Tuesday, April 5, 2011
New Naxos Recording of Wuorinen's Chamber Music
Chamber Music (Naxos 8.559694) covers three works from the past decade, all getting their world-premier recording, and one classic work from 1971, the First String Quartet. If the new works represented are any indication of an overall trend, Charles Wuorinen seems to be returning to and rethinking his stance on the modified high-modernism that made his earlier reputation and in which he showed such brilliance. By around 1971 he had received a Pulitzer Prize for his electronic work Times Ecomium, was an influential member of the music faculty at Columbia University, and was well-represented in recordings of his music. His String Quartet was made available in a Turnabout recording released at the time, and it remains an excellent example of the logic and lyricism he brought to the sound and operating procedures of the serial/post-serial music then current. The work wears well, as the fine version of the piece on the Naxos release attests.
As time went on Wuorinen modified his compositional stance somewhat to incorporate more conventionally tonal elements and linear form that recalled the styles of the classical past.

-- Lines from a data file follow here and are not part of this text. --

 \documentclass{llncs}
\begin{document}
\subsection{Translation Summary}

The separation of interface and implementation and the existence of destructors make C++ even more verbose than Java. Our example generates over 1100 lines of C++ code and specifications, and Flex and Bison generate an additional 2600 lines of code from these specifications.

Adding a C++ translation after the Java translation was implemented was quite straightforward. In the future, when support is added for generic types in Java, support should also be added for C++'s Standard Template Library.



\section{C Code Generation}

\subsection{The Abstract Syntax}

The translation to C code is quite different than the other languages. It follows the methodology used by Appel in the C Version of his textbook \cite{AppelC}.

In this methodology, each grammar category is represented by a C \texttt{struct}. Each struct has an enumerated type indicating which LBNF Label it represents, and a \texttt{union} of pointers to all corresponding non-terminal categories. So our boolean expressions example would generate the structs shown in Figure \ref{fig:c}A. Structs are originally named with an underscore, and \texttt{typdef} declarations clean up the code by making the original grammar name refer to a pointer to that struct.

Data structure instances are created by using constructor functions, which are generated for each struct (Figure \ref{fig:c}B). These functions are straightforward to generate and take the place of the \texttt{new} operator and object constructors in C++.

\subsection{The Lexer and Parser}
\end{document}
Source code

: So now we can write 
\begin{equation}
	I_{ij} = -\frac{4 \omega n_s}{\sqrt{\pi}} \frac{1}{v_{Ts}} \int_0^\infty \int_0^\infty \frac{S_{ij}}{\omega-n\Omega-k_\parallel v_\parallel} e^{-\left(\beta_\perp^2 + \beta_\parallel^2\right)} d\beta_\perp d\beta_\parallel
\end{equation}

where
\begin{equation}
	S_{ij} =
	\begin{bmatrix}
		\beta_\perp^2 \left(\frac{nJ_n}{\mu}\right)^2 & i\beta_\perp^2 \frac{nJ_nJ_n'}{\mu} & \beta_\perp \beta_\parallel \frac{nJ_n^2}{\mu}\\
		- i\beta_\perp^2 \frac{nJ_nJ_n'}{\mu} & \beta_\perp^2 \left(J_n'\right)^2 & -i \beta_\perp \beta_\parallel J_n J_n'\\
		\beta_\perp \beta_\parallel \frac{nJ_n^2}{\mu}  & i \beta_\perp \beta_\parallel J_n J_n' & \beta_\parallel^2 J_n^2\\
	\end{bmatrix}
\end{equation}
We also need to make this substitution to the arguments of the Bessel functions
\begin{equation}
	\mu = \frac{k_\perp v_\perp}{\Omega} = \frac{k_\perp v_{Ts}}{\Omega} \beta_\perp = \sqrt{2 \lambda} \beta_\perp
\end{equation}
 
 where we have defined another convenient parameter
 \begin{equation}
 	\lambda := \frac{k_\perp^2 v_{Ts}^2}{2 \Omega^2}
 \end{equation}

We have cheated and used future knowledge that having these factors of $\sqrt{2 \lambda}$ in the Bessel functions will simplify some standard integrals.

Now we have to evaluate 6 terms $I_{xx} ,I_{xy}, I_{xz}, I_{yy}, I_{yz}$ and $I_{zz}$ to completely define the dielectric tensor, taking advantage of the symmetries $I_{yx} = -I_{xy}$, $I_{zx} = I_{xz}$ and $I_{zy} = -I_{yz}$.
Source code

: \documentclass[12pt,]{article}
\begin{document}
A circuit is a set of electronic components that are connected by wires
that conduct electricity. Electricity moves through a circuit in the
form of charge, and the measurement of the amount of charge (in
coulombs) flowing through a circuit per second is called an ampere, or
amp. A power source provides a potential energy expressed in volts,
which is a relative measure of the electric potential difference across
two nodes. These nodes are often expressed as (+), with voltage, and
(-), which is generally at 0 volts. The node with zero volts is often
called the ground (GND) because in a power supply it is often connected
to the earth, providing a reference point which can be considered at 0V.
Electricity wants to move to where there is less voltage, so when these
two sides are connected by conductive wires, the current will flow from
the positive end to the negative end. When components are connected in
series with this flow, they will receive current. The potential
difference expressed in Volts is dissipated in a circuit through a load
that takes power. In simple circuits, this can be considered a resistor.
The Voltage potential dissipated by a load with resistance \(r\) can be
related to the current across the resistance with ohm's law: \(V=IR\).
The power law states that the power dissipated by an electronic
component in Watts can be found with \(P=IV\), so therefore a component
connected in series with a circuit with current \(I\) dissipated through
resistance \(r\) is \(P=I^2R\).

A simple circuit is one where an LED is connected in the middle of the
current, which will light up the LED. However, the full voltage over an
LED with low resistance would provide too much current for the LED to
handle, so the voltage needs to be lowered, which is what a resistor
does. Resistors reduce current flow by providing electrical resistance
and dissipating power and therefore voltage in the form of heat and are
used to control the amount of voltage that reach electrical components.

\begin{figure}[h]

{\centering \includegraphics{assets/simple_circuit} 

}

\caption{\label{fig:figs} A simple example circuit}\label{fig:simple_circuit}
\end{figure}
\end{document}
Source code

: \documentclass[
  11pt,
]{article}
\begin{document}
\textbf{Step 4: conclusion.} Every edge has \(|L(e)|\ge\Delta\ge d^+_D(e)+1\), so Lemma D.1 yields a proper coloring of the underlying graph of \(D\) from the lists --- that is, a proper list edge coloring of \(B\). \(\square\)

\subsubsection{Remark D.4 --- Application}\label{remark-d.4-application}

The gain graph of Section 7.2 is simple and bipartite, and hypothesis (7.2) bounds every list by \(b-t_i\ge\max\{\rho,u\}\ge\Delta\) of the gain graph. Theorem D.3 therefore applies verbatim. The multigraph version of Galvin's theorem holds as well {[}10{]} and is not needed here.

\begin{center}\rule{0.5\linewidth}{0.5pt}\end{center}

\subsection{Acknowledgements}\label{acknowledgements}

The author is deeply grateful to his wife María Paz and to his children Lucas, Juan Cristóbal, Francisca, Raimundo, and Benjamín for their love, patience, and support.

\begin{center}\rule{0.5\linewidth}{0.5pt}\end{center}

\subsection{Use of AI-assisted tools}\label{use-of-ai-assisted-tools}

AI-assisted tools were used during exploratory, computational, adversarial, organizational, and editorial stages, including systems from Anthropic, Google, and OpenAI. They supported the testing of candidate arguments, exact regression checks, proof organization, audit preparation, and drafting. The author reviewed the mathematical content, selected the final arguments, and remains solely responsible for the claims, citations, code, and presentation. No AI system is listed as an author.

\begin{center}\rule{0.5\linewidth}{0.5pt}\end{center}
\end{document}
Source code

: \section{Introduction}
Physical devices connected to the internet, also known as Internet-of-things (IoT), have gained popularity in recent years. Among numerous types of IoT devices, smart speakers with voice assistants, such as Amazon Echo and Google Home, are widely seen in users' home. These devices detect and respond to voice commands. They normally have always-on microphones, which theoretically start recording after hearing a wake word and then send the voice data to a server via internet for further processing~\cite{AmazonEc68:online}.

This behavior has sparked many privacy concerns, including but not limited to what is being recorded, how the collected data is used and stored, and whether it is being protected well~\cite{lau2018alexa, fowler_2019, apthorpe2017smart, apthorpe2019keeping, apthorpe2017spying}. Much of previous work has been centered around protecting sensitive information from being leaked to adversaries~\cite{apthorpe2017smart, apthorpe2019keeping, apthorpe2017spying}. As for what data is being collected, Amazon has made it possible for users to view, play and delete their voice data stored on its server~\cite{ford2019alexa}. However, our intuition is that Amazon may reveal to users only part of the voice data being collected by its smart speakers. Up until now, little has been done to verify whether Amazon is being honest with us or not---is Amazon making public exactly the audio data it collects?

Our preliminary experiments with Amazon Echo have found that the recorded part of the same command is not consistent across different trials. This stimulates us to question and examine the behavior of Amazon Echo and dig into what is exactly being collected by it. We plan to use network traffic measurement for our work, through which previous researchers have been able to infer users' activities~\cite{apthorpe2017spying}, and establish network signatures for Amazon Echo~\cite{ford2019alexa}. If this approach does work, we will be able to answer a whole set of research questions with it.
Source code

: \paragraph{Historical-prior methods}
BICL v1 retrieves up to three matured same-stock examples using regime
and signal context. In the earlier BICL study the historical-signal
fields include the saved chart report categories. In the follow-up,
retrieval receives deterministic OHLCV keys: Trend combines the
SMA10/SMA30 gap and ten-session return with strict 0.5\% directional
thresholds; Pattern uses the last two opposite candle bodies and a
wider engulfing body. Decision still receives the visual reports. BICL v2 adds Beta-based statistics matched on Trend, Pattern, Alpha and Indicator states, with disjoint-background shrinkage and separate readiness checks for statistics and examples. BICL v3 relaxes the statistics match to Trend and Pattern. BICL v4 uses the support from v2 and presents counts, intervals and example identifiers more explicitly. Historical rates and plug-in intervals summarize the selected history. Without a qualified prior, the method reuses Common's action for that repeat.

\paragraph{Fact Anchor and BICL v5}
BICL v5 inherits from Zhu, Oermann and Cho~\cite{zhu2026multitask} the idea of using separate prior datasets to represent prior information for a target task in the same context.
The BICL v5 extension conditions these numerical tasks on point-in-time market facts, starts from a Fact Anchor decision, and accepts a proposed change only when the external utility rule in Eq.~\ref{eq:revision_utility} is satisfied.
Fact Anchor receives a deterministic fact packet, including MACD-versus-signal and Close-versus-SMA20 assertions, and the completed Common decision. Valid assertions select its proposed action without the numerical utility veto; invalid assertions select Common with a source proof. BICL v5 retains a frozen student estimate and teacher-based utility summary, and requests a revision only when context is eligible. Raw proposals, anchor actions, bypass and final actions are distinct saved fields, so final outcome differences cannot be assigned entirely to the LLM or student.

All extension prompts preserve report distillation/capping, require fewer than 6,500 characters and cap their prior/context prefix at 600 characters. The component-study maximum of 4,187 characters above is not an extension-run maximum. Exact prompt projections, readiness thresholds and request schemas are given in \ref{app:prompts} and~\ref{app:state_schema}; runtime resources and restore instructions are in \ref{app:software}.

His music remained seminal but perhaps the predominance he enjoyed in the early '70s became a lesser factor as other composers and other stylistic trends came to the fore. But he has continued to create music that I believe will hold up well in the years to come.
And so we move on to today and the three later works included in the present volume. They are very well-performed by pianist Peter Serkin, celloist Fred Sherry, violist Lois Martin and the Brentano String Quartet. The centerpiece surely is the Second Piano Quintet (2008), a four movement work of great energy and expressiveness, with an unusual return of the third movement at the end of the work.
I will not attempt to describe the working means by which Wuorinen creates his music, past or present. I leave you to the excellent liner notes accompanying the disk. For the lay listener, what matters ultimately is the modernist beauty that combines stark, somewhat severe passages with passages of great momentum and cumulative kinetic flow.
Wuorinen continues to be one of the most important compositional voices active today. He and Elliot Carter form the Yin and Yang of contemporary American modernism in many ways. This recording combines exceptional compositions with superior performances. Anyone interested in modern music should hear it. Very much recommended.